§ TASK OBJECTIVE: Beneath this task are records; count the lines among them that contain the word "mathrm" and answer with the number only.

§ DATA PROVIDED:
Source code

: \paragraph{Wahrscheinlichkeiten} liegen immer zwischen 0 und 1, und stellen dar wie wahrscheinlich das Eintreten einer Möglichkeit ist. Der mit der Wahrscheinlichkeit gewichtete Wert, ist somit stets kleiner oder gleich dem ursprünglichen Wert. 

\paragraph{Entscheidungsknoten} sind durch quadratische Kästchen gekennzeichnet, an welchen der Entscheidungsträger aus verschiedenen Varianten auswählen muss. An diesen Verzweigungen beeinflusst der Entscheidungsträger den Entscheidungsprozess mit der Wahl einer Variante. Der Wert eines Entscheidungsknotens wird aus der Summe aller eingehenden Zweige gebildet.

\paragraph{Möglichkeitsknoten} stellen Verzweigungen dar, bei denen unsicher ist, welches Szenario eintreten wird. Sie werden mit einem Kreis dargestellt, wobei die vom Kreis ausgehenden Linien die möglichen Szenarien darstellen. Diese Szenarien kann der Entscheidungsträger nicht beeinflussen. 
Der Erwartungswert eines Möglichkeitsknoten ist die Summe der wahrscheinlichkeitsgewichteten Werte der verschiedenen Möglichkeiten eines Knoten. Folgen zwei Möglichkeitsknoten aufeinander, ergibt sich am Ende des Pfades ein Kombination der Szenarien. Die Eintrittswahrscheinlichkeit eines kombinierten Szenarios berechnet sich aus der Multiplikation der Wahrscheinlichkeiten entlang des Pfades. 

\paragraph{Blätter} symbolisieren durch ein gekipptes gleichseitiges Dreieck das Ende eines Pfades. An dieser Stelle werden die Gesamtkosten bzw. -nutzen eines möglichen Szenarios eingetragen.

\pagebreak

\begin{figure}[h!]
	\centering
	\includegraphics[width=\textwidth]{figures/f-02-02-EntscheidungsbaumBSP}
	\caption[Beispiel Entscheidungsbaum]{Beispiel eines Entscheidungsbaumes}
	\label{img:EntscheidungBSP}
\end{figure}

--

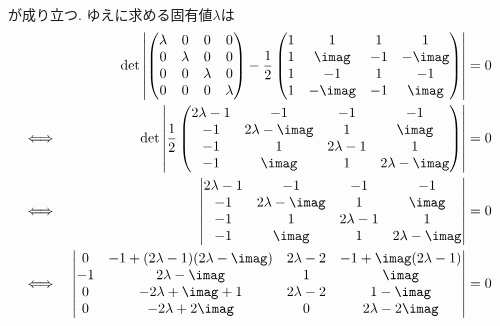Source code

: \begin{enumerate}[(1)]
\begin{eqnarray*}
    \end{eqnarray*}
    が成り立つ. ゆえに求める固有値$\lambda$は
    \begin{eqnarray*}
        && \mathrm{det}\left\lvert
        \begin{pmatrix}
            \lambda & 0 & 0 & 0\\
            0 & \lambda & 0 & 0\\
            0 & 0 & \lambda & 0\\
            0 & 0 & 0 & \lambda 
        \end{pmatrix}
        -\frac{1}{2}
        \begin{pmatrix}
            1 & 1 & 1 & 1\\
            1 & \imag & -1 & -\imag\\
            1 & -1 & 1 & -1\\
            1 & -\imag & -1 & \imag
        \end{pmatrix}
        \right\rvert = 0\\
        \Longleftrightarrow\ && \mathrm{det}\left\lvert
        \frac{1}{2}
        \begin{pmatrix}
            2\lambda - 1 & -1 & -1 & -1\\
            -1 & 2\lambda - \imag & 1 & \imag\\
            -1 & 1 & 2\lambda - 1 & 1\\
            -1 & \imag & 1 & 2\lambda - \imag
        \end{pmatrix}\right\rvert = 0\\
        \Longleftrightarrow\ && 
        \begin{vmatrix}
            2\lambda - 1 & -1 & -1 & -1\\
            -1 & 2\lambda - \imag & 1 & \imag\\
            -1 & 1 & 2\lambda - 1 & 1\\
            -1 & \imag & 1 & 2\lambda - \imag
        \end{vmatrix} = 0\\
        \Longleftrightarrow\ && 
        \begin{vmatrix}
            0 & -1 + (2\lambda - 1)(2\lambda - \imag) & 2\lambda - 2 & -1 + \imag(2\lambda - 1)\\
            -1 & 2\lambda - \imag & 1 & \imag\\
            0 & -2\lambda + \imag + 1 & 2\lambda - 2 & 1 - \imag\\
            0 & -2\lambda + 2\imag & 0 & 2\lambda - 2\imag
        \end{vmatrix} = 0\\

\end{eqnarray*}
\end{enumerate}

§ ANSWER SECTION: 2